I don't think your numbers are correct based on my calculations. The reason is that the recommended amounts of the ingredients to use (the second table) are not all with respect to one cup of flour. Some are with respect to a loaf of bread, which for a normal loaf of bread comes to several cups of flour (I used 3 1/2 cups). That is why I had to normalize everything to one cup of flour. The way I would proceed is to take a multiple of the values of the ingredients given in the last table and weigh the ingredients on your scale, using grams. In the case of the ascorbic acid (Vitamin C), you may not be able to weigh it on your scale so you may need to convert its weight to a mini-measuring spoon measurement.

As an example, say that you decide to make five times the amount of the blend I showed in the last table. I would multiply the values of the individual ingredients and weigh them on the scale (except for the ascorbic acid). I would then combine them to form the blend.

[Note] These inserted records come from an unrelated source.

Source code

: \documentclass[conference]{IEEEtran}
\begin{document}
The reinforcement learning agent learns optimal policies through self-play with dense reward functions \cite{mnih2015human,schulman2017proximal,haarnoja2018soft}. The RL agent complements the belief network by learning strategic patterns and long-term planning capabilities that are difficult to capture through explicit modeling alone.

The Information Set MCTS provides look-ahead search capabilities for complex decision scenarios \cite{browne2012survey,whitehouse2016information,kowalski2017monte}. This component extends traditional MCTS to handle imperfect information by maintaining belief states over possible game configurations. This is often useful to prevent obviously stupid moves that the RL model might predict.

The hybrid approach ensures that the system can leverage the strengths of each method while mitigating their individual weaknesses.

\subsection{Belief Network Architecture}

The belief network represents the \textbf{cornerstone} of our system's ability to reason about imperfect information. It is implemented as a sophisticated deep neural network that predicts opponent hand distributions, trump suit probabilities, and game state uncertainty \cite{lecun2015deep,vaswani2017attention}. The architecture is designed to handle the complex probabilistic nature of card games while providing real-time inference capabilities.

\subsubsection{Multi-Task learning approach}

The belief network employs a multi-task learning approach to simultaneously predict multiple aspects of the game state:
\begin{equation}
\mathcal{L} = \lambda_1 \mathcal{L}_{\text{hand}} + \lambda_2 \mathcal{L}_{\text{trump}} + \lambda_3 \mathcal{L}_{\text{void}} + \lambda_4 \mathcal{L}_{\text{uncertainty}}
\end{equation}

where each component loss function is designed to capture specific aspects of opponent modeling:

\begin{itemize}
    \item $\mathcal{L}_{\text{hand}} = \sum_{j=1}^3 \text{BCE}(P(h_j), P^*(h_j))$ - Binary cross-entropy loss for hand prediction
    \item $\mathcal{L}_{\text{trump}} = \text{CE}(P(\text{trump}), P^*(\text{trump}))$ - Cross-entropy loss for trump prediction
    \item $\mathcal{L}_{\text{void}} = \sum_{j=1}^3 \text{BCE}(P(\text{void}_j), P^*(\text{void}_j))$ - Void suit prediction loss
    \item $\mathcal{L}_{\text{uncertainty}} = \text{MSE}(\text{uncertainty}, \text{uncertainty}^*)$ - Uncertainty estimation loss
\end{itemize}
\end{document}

If you decide to use 2% of the blend with the flour weight you mentioned, 190.85 grams, then the weight of the blend you would use is 0.02 x 190.65g = 3.81g. I would weigh that amount on the scale and use it in your dough formulation. If you can't weight that amount on your scale accurately, you may have to make multiple weighings of a larger amount of the blend, for example, 1/8-cup or 1/4-cup, as before, and take the average.

Your conversion of 190.85g of flour is roughly correct. Assuming that a cup of flour is 4.25 oz as mentioned earlier, the 190.85g converts to 1.58 cups, or a bit less than 1 5/8 cups.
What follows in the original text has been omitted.